Coraline: Movie Review

When I was just a little girl, full of childhood whimsy, one of my favorite, favorite movies was The Nightmare Before Christmas. Maybe I was a morbid little kid, but there was something about those eerily stylized characters, the haunting melodies, and the fancifully sinister plot that made me watch it over and over. Jack and Sally were my Romeo and Juliet. Halloween Town was my Oz. So, naturally my first peek of the Coraline trailer dredged up all that comfortable nostalgia. Wrapped like a burrito in my comforter, I pressed play on the TV and prepared to be delighted.

I was immediately struck by the familiar artistic style, those odd-shaped claymation-style characters with their spindly limbs and soulful eyes–not to mention the meticulous detail put into the scenery, sweet and sinister, a Gorey Wonderland. As the first scenes of the movie played out, with Coraline’s introduction and venture into her new house, my heart fluttered a few worried beats. The characters were typical Henry Selick, off-the-wall and eerily endearing, but the plot in the first twenty minutes or slow was slow to develop.
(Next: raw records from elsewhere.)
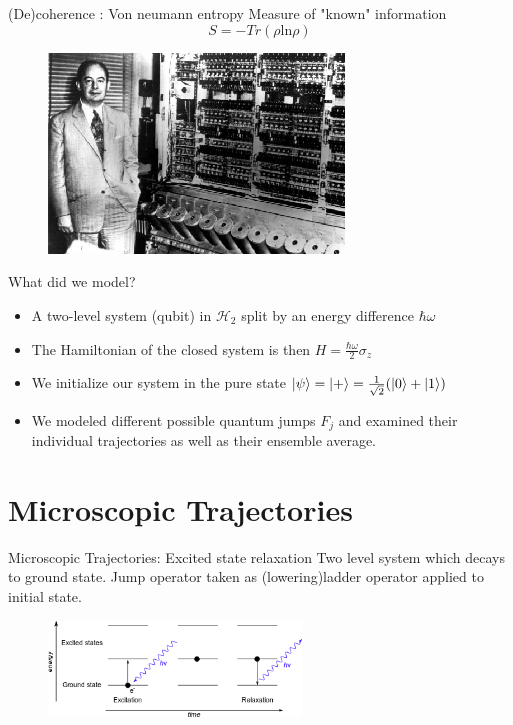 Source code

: \documentclass{beamer}
\begin{document}
\begin{frame}{(De)coherence : Von neumann entropy}
	Measure of "known" information
	\begin{equation}
	S = -Tr(\rho \text{ln}\rho)
	\end{equation}
	\begin{figure}
		\centering
		\includegraphics[width=0.7\textwidth]{figs/von_neumann_5.jpeg}
	\end{figure}
\end{frame}

\begin{frame}{What did we model?}
	\begin{itemize}
		\item A two-level system (qubit) in $\mathcal{H}_2$ split by an energy difference $\hbar \omega$
		\item The Hamiltonian of the closed system is then $H = \frac{\hbar \omega}{2} \sigma_z$
		\item We initialize our system in the pure state $\ket{\psi} = \ket{+} = \frac{1}{\sqrt{2}} (\ket{0} + \ket{1})$
		\item We modeled different possible quantum jumps $F_j$ and examined their individual trajectories as well as their ensemble average.
	\end{itemize}
\end{frame}


\section{Microscopic Trajectories}
\begin{frame}{Microscopic Trajectories: Excited state relaxation}
	Two level system which decays to ground state.
	Jump operator taken as (lowering)ladder operator applied to initial state.
	\begin{figure}[h]
		\centering
		\includegraphics[width=0.6\textwidth]{figs/relaxation.png}
		\label{fig:digraph}
	\end{figure}
\end{frame}
\end{document}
Once it did, Coraline delivered all it promised. With a manipulative and beautifully ridiculous villain, carefully placed foreshadowing, and a mix of suspense, self-realization, and the touch of morbid flair that makes Selick so remarkable, it offered a plot both accessible to children and intricate enough for adults. Some of the punchy jokes and racier scenes would probably scare off most parents and the macabre mood and nightmarish animation might traumatize some sensitive children, but I know that the five-year-old me would have worn out the DVD (VHS, then!). While Nightmare will always own my black little heart, Coraline has definitely earned a place on my shelf.